Collected data
────────────────
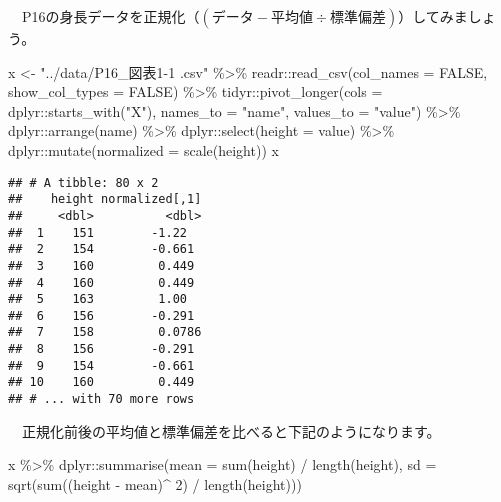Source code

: \documentclass[
  12pt,
]{book}
\newenvironment{Shaded}{\begin{snugshade}}{\end{snugshade}}
\newcommand{\AttributeTok}[1]{\textcolor[rgb]{0.77,0.63,0.00}{#1}}
\newcommand{\ConstantTok}[1]{\textcolor[rgb]{0.00,0.00,0.00}{#1}}
\newcommand{\DecValTok}[1]{\textcolor[rgb]{0.00,0.00,0.81}{#1}}
\newcommand{\FunctionTok}[1]{\textcolor[rgb]{0.00,0.00,0.00}{#1}}
\newcommand{\NormalTok}[1]{#1}
\newcommand{\OtherTok}[1]{\textcolor[rgb]{0.56,0.35,0.01}{#1}}
\newcommand{\SpecialCharTok}[1]{\textcolor[rgb]{0.00,0.00,0.00}{#1}}
\newcommand{\StringTok}[1]{\textcolor[rgb]{0.31,0.60,0.02}{#1}}
\begin{document}
　P16の身長データを正規化（\((\mbox{データ} - \mbox{平均値} \div \mbox{標準偏差})\)）してみましょう。

\begin{Shaded}
\begin{Highlighting}[]
\NormalTok{x }\OtherTok{\textless{}{-}} \StringTok{"../data/P16\_図表1{-}1 .csv"} \SpecialCharTok{\%\textgreater{}\%} 
\NormalTok{  readr}\SpecialCharTok{::}\FunctionTok{read\_csv}\NormalTok{(}\AttributeTok{col\_names =} \ConstantTok{FALSE}\NormalTok{, }\AttributeTok{show\_col\_types =} \ConstantTok{FALSE}\NormalTok{) }\SpecialCharTok{\%\textgreater{}\%} 
\NormalTok{  tidyr}\SpecialCharTok{::}\FunctionTok{pivot\_longer}\NormalTok{(}\AttributeTok{cols =}\NormalTok{ dplyr}\SpecialCharTok{::}\FunctionTok{starts\_with}\NormalTok{(}\StringTok{"X"}\NormalTok{),}
                      \AttributeTok{names\_to =} \StringTok{"name"}\NormalTok{, }\AttributeTok{values\_to =} \StringTok{"value"}\NormalTok{) }\SpecialCharTok{\%\textgreater{}\%} 
\NormalTok{  dplyr}\SpecialCharTok{::}\FunctionTok{arrange}\NormalTok{(name) }\SpecialCharTok{\%\textgreater{}\%} 
\NormalTok{  dplyr}\SpecialCharTok{::}\FunctionTok{select}\NormalTok{(}\AttributeTok{height =}\NormalTok{ value) }\SpecialCharTok{\%\textgreater{}\%} 
\NormalTok{  dplyr}\SpecialCharTok{::}\FunctionTok{mutate}\NormalTok{(}\AttributeTok{normalized =} \FunctionTok{scale}\NormalTok{(height))}
\NormalTok{x}
\end{Highlighting}
\end{Shaded}

\begin{verbatim}
## # A tibble: 80 x 2
##    height normalized[,1]
##     <dbl>          <dbl>
##  1    151        -1.22  
##  2    154        -0.661 
##  3    160         0.449 
##  4    160         0.449 
##  5    163         1.00  
##  6    156        -0.291 
##  7    158         0.0786
##  8    156        -0.291 
##  9    154        -0.661 
## 10    160         0.449 
## # ... with 70 more rows
\end{verbatim}

　正規化前後の平均値と標準偏差を比べると下記のようになります。

\begin{Shaded}
\begin{Highlighting}[]
\NormalTok{x }\SpecialCharTok{\%\textgreater{}\%} 
\NormalTok{  dplyr}\SpecialCharTok{::}\FunctionTok{summarise}\NormalTok{(}\AttributeTok{mean =} \FunctionTok{sum}\NormalTok{(height) }\SpecialCharTok{/} \FunctionTok{length}\NormalTok{(height),}
                   \AttributeTok{sd =} \FunctionTok{sqrt}\NormalTok{(}\FunctionTok{sum}\NormalTok{((height }\SpecialCharTok{{-}}\NormalTok{ mean)}\SpecialCharTok{\^{}} \DecValTok{2}\NormalTok{) }\SpecialCharTok{/} \FunctionTok{length}\NormalTok{(height)))}
\end{Highlighting}
\end{Shaded}
\end{document}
────────────────
__Work request__
Give every entry again verbatim, with no pictures.

__Result for this exercise__
Source code

: \documentclass[
  12pt,
]{book}
\newenvironment{Shaded}{\begin{snugshade}}{\end{snugshade}}
\newcommand{\AttributeTok}[1]{\textcolor[rgb]{0.77,0.63,0.00}{#1}}
\newcommand{\ConstantTok}[1]{\textcolor[rgb]{0.00,0.00,0.00}{#1}}
\newcommand{\DecValTok}[1]{\textcolor[rgb]{0.00,0.00,0.81}{#1}}
\newcommand{\FunctionTok}[1]{\textcolor[rgb]{0.00,0.00,0.00}{#1}}
\newcommand{\NormalTok}[1]{#1}
\newcommand{\OtherTok}[1]{\textcolor[rgb]{0.56,0.35,0.01}{#1}}
\newcommand{\SpecialCharTok}[1]{\textcolor[rgb]{0.00,0.00,0.00}{#1}}
\newcommand{\StringTok}[1]{\textcolor[rgb]{0.31,0.60,0.02}{#1}}
\begin{document}
　P16の身長データを正規化（\((\mbox{データ} - \mbox{平均値} \div \mbox{標準偏差})\)）してみましょう。

\begin{Shaded}
\begin{Highlighting}[]
\NormalTok{x }\OtherTok{\textless{}{-}} \StringTok{"../data/P16\_図表1{-}1 .csv"} \SpecialCharTok{\%\textgreater{}\%} 
\NormalTok{  readr}\SpecialCharTok{::}\FunctionTok{read\_csv}\NormalTok{(}\AttributeTok{col\_names =} \ConstantTok{FALSE}\NormalTok{, }\AttributeTok{show\_col\_types =} \ConstantTok{FALSE}\NormalTok{) }\SpecialCharTok{\%\textgreater{}\%} 
\NormalTok{  tidyr}\SpecialCharTok{::}\FunctionTok{pivot\_longer}\NormalTok{(}\AttributeTok{cols =}\NormalTok{ dplyr}\SpecialCharTok{::}\FunctionTok{starts\_with}\NormalTok{(}\StringTok{"X"}\NormalTok{),}
                      \AttributeTok{names\_to =} \StringTok{"name"}\NormalTok{, }\AttributeTok{values\_to =} \StringTok{"value"}\NormalTok{) }\SpecialCharTok{\%\textgreater{}\%} 
\NormalTok{  dplyr}\SpecialCharTok{::}\FunctionTok{arrange}\NormalTok{(name) }\SpecialCharTok{\%\textgreater{}\%} 
\NormalTok{  dplyr}\SpecialCharTok{::}\FunctionTok{select}\NormalTok{(}\AttributeTok{height =}\NormalTok{ value) }\SpecialCharTok{\%\textgreater{}\%} 
\NormalTok{  dplyr}\SpecialCharTok{::}\FunctionTok{mutate}\NormalTok{(}\AttributeTok{normalized =} \FunctionTok{scale}\NormalTok{(height))}
\NormalTok{x}
\end{Highlighting}
\end{Shaded}

\begin{verbatim}
## # A tibble: 80 x 2
##    height normalized[,1]
##     <dbl>          <dbl>
##  1    151        -1.22  
##  2    154        -0.661 
##  3    160         0.449 
##  4    160         0.449 
##  5    163         1.00  
##  6    156        -0.291 
##  7    158         0.0786
##  8    156        -0.291 
##  9    154        -0.661 
## 10    160         0.449 
## # ... with 70 more rows
\end{verbatim}

　正規化前後の平均値と標準偏差を比べると下記のようになります。

\begin{Shaded}
\begin{Highlighting}[]
\NormalTok{x }\SpecialCharTok{\%\textgreater{}\%} 
\NormalTok{  dplyr}\SpecialCharTok{::}\FunctionTok{summarise}\NormalTok{(}\AttributeTok{mean =} \FunctionTok{sum}\NormalTok{(height) }\SpecialCharTok{/} \FunctionTok{length}\NormalTok{(height),}
                   \AttributeTok{sd =} \FunctionTok{sqrt}\NormalTok{(}\FunctionTok{sum}\NormalTok{((height }\SpecialCharTok{{-}}\NormalTok{ mean)}\SpecialCharTok{\^{}} \DecValTok{2}\NormalTok{) }\SpecialCharTok{/} \FunctionTok{length}\NormalTok{(height)))}
\end{Highlighting}
\end{Shaded}
\end{document}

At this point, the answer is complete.